┌─ Supplied records

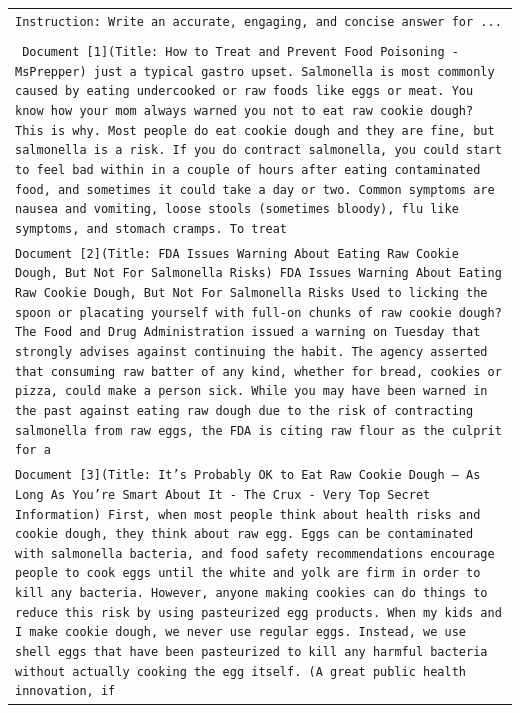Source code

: \documentclass[11pt]{article}
\begin{document}
\begin{table}[h]
    \centering
    \small
    \begin{tabular}{>{\raggedright\arraybackslash\tt}p{}<{}}
        \toprule
            Instruction: Write an accurate, engaging, and concise answer for ... \\
            \\
            \vspace{-1em}
            Document {[1]}(Title: How to Treat and Prevent Food Poisoning - MsPrepper) just a typical gastro upset. Salmonella is most commonly caused by eating undercooked or raw foods like eggs or meat. You know how your mom always warned you not to eat raw cookie dough? This is why. Most people do eat cookie dough and they are fine, but salmonella is a risk. If you do contract salmonella, you could start to feel bad within in a couple of hours after eating contaminated food, and sometimes it could take a day or two. Common symptoms are nausea and vomiting, loose stools (sometimes bloody), flu like symptoms, and stomach cramps. To treat \\
            Document {[2]}(Title: FDA Issues Warning About Eating Raw Cookie Dough, But Not For Salmonella Risks) FDA Issues Warning About Eating Raw Cookie Dough, But Not For Salmonella Risks Used to licking the spoon or placating yourself with full-on chunks of raw cookie dough? The Food and Drug Administration issued a warning on Tuesday that strongly advises against continuing the habit. The agency asserted that consuming raw batter of any kind, whether for bread, cookies or pizza, could make a person sick. While you may have been warned in the past against eating raw dough due to the risk of contracting salmonella from raw eggs, the FDA is citing raw flour as the culprit for a \\
            Document {[3]}(Title: It's Probably OK to Eat Raw Cookie Dough — As Long As You're Smart About It - The Crux - Very Top Secret Information) First, when most people think about health risks and cookie dough, they think about raw egg. Eggs can be contaminated with salmonella bacteria, and food safety recommendations encourage people to cook eggs until the white and yolk are firm in order to kill any bacteria. However, anyone making cookies can do things to reduce this risk by using pasteurized egg products. When my kids and I make cookie dough, we never use regular eggs. Instead, we use shell eggs that have been pasteurized to kill any harmful bacteria without actually cooking the egg itself. (A great public health innovation, if \\

\end{tabular}
\end{table}
\end{document}
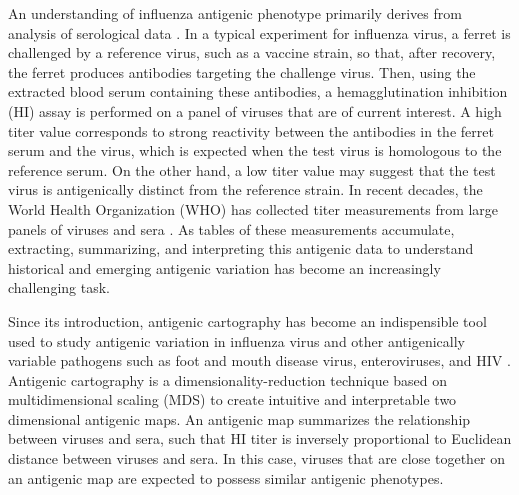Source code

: \documentclass[11pt,oneside,letterpaper]{article}
\begin{document}
An understanding of influenza antigenic phenotype primarily derives from analysis of serological data \cite{smith_mapping_2004}. 
In a typical experiment for influenza virus, a ferret is challenged by a reference virus, such as a vaccine strain, so that, after recovery, the ferret produces antibodies targeting the challenge virus. 
Then, using the extracted blood serum containing these antibodies, a hemagglutination inhibition (HI) assay is performed on a panel of viruses that are of current interest. 
A high titer value corresponds to strong reactivity between the antibodies in the ferret serum and the virus, which is expected when the test virus is homologous to the reference serum.
On the other hand, a low titer value may suggest that the test virus is antigenically distinct from the reference strain. 
In recent decades, the World Health Organization (WHO) has collected titer measurements from large panels of viruses and sera \cite{smith_mapping_2004, russell_global_2008}. 
As tables of these measurements accumulate, extracting, summarizing, and interpreting this antigenic data to understand historical and emerging antigenic variation has become an increasingly challenging task. %

Since its introduction, antigenic cartography \cite{smith_mapping_2004, cai_computational_2010} has become an indispensible tool used to study antigenic variation in influenza virus and other antigenically variable pathogens such as foot and mouth disease virus, enteroviruses, and HIV \cite{smith_mapping_2004, jong_antigenic_2007, ludi_antigenic_2014, debbink_withinhost_2014, frost_mapping_2013}.
Antigenic cartography is a dimensionality-reduction technique based on multidimensional scaling (MDS) to create intuitive and interpretable two
dimensional antigenic maps. 
An antigenic map summarizes the relationship between viruses and sera, such that HI titer is inversely proportional to Euclidean distance between viruses and sera.
In this case, viruses that are close together on an antigenic map are expected to possess similar antigenic phenotypes. 
\end{document}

└─

#### What you have to do
Please, without any pictures, retype the records exactly as they appear.

#### Your solution
Source code

: \documentclass[11pt]{article}
\begin{document}
\begin{table}[h]
    \centering
    \small
    \begin{tabular}{>{\raggedright\arraybackslash\tt}p{}<{}}
        \toprule
            Instruction: Write an accurate, engaging, and concise answer for ... \\
            \\
            \vspace{-1em}
            Document {[1]}(Title: How to Treat and Prevent Food Poisoning - MsPrepper) just a typical gastro upset. Salmonella is most commonly caused by eating undercooked or raw foods like eggs or meat. You know how your mom always warned you not to eat raw cookie dough? This is why. Most people do eat cookie dough and they are fine, but salmonella is a risk. If you do contract salmonella, you could start to feel bad within in a couple of hours after eating contaminated food, and sometimes it could take a day or two. Common symptoms are nausea and vomiting, loose stools (sometimes bloody), flu like symptoms, and stomach cramps. To treat \\
            Document {[2]}(Title: FDA Issues Warning About Eating Raw Cookie Dough, But Not For Salmonella Risks) FDA Issues Warning About Eating Raw Cookie Dough, But Not For Salmonella Risks Used to licking the spoon or placating yourself with full-on chunks of raw cookie dough? The Food and Drug Administration issued a warning on Tuesday that strongly advises against continuing the habit. The agency asserted that consuming raw batter of any kind, whether for bread, cookies or pizza, could make a person sick. While you may have been warned in the past against eating raw dough due to the risk of contracting salmonella from raw eggs, the FDA is citing raw flour as the culprit for a \\
            Document {[3]}(Title: It's Probably OK to Eat Raw Cookie Dough — As Long As You're Smart About It - The Crux - Very Top Secret Information) First, when most people think about health risks and cookie dough, they think about raw egg. Eggs can be contaminated with salmonella bacteria, and food safety recommendations encourage people to cook eggs until the white and yolk are firm in order to kill any bacteria. However, anyone making cookies can do things to reduce this risk by using pasteurized egg products. When my kids and I make cookie dough, we never use regular eggs. Instead, we use shell eggs that have been pasteurized to kill any harmful bacteria without actually cooking the egg itself. (A great public health innovation, if \\

\end{tabular}
\end{table}
\end{document}
Source code

: \documentclass[11pt,oneside,letterpaper]{article}
\begin{document}
An understanding of influenza antigenic phenotype primarily derives from analysis of serological data \cite{smith_mapping_2004}. 
In a typical experiment for influenza virus, a ferret is challenged by a reference virus, such as a vaccine strain, so that, after recovery, the ferret produces antibodies targeting the challenge virus. 
Then, using the extracted blood serum containing these antibodies, a hemagglutination inhibition (HI) assay is performed on a panel of viruses that are of current interest. 
A high titer value corresponds to strong reactivity between the antibodies in the ferret serum and the virus, which is expected when the test virus is homologous to the reference serum.
On the other hand, a low titer value may suggest that the test virus is antigenically distinct from the reference strain. 
In recent decades, the World Health Organization (WHO) has collected titer measurements from large panels of viruses and sera \cite{smith_mapping_2004, russell_global_2008}. 
As tables of these measurements accumulate, extracting, summarizing, and interpreting this antigenic data to understand historical and emerging antigenic variation has become an increasingly challenging task. %

Since its introduction, antigenic cartography \cite{smith_mapping_2004, cai_computational_2010} has become an indispensible tool used to study antigenic variation in influenza virus and other antigenically variable pathogens such as foot and mouth disease virus, enteroviruses, and HIV \cite{smith_mapping_2004, jong_antigenic_2007, ludi_antigenic_2014, debbink_withinhost_2014, frost_mapping_2013}.
Antigenic cartography is a dimensionality-reduction technique based on multidimensional scaling (MDS) to create intuitive and interpretable two
dimensional antigenic maps. 
An antigenic map summarizes the relationship between viruses and sera, such that HI titer is inversely proportional to Euclidean distance between viruses and sera.
In this case, viruses that are close together on an antigenic map are expected to possess similar antigenic phenotypes. 
\end{document}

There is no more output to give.